Instructions to follow: Every record must be retyped exactly as it reads.

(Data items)
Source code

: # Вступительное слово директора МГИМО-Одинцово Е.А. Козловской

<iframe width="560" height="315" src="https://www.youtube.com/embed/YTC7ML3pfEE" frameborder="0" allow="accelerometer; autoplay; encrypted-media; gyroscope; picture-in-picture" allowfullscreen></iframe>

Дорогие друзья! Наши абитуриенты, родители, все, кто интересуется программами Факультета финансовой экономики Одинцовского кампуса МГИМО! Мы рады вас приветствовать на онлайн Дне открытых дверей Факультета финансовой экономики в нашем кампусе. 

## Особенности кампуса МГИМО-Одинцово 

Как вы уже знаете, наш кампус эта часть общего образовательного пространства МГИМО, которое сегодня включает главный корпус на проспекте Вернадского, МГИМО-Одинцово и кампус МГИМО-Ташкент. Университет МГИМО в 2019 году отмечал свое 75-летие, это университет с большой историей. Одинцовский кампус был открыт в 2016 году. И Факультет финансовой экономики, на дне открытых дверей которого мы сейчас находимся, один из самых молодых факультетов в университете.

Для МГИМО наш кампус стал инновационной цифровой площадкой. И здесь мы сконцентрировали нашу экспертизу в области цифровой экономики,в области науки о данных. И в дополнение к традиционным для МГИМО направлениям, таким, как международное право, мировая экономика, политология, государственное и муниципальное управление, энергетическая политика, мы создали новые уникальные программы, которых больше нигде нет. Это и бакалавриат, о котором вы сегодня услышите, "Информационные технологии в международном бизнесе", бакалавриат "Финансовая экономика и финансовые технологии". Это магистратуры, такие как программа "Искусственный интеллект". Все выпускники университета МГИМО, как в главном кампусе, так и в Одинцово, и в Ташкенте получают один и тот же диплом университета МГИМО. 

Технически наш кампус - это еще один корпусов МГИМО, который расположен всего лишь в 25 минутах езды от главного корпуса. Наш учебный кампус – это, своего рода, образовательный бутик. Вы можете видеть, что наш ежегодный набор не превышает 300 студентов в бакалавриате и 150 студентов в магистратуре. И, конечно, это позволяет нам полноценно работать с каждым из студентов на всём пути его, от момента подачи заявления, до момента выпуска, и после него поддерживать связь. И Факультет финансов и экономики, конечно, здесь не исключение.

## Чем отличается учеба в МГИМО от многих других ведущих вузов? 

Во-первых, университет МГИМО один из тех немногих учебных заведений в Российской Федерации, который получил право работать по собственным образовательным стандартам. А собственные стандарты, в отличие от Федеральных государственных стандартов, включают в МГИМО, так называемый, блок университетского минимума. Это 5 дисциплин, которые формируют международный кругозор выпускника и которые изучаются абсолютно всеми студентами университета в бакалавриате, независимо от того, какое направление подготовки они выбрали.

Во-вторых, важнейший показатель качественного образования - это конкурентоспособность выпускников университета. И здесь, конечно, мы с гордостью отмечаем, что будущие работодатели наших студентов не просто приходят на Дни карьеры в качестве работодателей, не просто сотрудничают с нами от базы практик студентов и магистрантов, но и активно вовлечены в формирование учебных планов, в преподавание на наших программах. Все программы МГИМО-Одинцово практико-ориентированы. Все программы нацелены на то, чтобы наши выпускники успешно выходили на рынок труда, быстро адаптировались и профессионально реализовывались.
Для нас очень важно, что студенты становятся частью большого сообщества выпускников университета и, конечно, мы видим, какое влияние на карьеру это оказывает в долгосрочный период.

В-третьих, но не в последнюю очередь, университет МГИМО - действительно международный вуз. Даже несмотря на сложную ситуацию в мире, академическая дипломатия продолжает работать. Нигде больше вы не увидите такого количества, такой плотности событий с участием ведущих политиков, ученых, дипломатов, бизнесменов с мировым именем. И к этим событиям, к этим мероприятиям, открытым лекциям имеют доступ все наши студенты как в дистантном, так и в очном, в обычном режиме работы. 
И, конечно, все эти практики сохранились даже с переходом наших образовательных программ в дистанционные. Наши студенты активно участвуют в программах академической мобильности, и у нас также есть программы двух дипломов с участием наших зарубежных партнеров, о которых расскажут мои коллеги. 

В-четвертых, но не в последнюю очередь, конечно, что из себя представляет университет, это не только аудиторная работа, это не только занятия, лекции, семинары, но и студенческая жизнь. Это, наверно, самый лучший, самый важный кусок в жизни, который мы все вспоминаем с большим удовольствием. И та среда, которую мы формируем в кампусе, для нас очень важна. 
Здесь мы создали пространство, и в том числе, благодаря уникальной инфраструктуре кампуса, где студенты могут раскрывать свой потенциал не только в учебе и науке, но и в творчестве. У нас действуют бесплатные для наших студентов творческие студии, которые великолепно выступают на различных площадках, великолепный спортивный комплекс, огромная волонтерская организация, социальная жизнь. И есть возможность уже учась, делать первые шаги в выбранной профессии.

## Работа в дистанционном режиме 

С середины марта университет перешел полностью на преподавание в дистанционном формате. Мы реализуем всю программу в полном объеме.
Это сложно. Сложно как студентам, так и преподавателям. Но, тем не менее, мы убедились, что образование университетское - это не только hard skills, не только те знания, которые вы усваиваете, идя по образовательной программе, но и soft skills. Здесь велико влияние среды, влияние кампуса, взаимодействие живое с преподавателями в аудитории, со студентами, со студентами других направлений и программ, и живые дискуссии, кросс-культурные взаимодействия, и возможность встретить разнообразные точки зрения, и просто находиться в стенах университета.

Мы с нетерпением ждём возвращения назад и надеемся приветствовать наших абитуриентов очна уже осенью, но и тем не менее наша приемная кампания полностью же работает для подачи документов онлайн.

Response below:
Source code

: # Вступительное слово директора МГИМО-Одинцово Е.А. Козловской

<iframe width="560" height="315" src="https://www.youtube.com/embed/YTC7ML3pfEE" frameborder="0" allow="accelerometer; autoplay; encrypted-media; gyroscope; picture-in-picture" allowfullscreen></iframe>

Дорогие друзья! Наши абитуриенты, родители, все, кто интересуется программами Факультета финансовой экономики Одинцовского кампуса МГИМО! Мы рады вас приветствовать на онлайн Дне открытых дверей Факультета финансовой экономики в нашем кампусе. 

## Особенности кампуса МГИМО-Одинцово 

Как вы уже знаете, наш кампус эта часть общего образовательного пространства МГИМО, которое сегодня включает главный корпус на проспекте Вернадского, МГИМО-Одинцово и кампус МГИМО-Ташкент. Университет МГИМО в 2019 году отмечал свое 75-летие, это университет с большой историей. Одинцовский кампус был открыт в 2016 году. И Факультет финансовой экономики, на дне открытых дверей которого мы сейчас находимся, один из самых молодых факультетов в университете.

Для МГИМО наш кампус стал инновационной цифровой площадкой. И здесь мы сконцентрировали нашу экспертизу в области цифровой экономики,в области науки о данных. И в дополнение к традиционным для МГИМО направлениям, таким, как международное право, мировая экономика, политология, государственное и муниципальное управление, энергетическая политика, мы создали новые уникальные программы, которых больше нигде нет. Это и бакалавриат, о котором вы сегодня услышите, "Информационные технологии в международном бизнесе", бакалавриат "Финансовая экономика и финансовые технологии". Это магистратуры, такие как программа "Искусственный интеллект". Все выпускники университета МГИМО, как в главном кампусе, так и в Одинцово, и в Ташкенте получают один и тот же диплом университета МГИМО. 

Технически наш кампус - это еще один корпусов МГИМО, который расположен всего лишь в 25 минутах езды от главного корпуса. Наш учебный кампус – это, своего рода, образовательный бутик. Вы можете видеть, что наш ежегодный набор не превышает 300 студентов в бакалавриате и 150 студентов в магистратуре. И, конечно, это позволяет нам полноценно работать с каждым из студентов на всём пути его, от момента подачи заявления, до момента выпуска, и после него поддерживать связь. И Факультет финансов и экономики, конечно, здесь не исключение.

## Чем отличается учеба в МГИМО от многих других ведущих вузов? 

Во-первых, университет МГИМО один из тех немногих учебных заведений в Российской Федерации, который получил право работать по собственным образовательным стандартам. А собственные стандарты, в отличие от Федеральных государственных стандартов, включают в МГИМО, так называемый, блок университетского минимума. Это 5 дисциплин, которые формируют международный кругозор выпускника и которые изучаются абсолютно всеми студентами университета в бакалавриате, независимо от того, какое направление подготовки они выбрали.

Во-вторых, важнейший показатель качественного образования - это конкурентоспособность выпускников университета. И здесь, конечно, мы с гордостью отмечаем, что будущие работодатели наших студентов не просто приходят на Дни карьеры в качестве работодателей, не просто сотрудничают с нами от базы практик студентов и магистрантов, но и активно вовлечены в формирование учебных планов, в преподавание на наших программах. Все программы МГИМО-Одинцово практико-ориентированы. Все программы нацелены на то, чтобы наши выпускники успешно выходили на рынок труда, быстро адаптировались и профессионально реализовывались.
Для нас очень важно, что студенты становятся частью большого сообщества выпускников университета и, конечно, мы видим, какое влияние на карьеру это оказывает в долгосрочный период.

В-третьих, но не в последнюю очередь, университет МГИМО - действительно международный вуз. Даже несмотря на сложную ситуацию в мире, академическая дипломатия продолжает работать. Нигде больше вы не увидите такого количества, такой плотности событий с участием ведущих политиков, ученых, дипломатов, бизнесменов с мировым именем. И к этим событиям, к этим мероприятиям, открытым лекциям имеют доступ все наши студенты как в дистантном, так и в очном, в обычном режиме работы. 
И, конечно, все эти практики сохранились даже с переходом наших образовательных программ в дистанционные. Наши студенты активно участвуют в программах академической мобильности, и у нас также есть программы двух дипломов с участием наших зарубежных партнеров, о которых расскажут мои коллеги. 

В-четвертых, но не в последнюю очередь, конечно, что из себя представляет университет, это не только аудиторная работа, это не только занятия, лекции, семинары, но и студенческая жизнь. Это, наверно, самый лучший, самый важный кусок в жизни, который мы все вспоминаем с большим удовольствием. И та среда, которую мы формируем в кампусе, для нас очень важна. 
Здесь мы создали пространство, и в том числе, благодаря уникальной инфраструктуре кампуса, где студенты могут раскрывать свой потенциал не только в учебе и науке, но и в творчестве. У нас действуют бесплатные для наших студентов творческие студии, которые великолепно выступают на различных площадках, великолепный спортивный комплекс, огромная волонтерская организация, социальная жизнь. И есть возможность уже учась, делать первые шаги в выбранной профессии.

## Работа в дистанционном режиме 

С середины марта университет перешел полностью на преподавание в дистанционном формате. Мы реализуем всю программу в полном объеме.
Это сложно. Сложно как студентам, так и преподавателям. Но, тем не менее, мы убедились, что образование университетское - это не только hard skills, не только те знания, которые вы усваиваете, идя по образовательной программе, но и soft skills. Здесь велико влияние среды, влияние кампуса, взаимодействие живое с преподавателями в аудитории, со студентами, со студентами других направлений и программ, и живые дискуссии, кросс-культурные взаимодействия, и возможность встретить разнообразные точки зрения, и просто находиться в стенах университета.

Мы с нетерпением ждём возвращения назад и надеемся приветствовать наших абитуриентов очна уже осенью, но и тем не менее наша приемная кампания полностью же работает для подачи документов онлайн.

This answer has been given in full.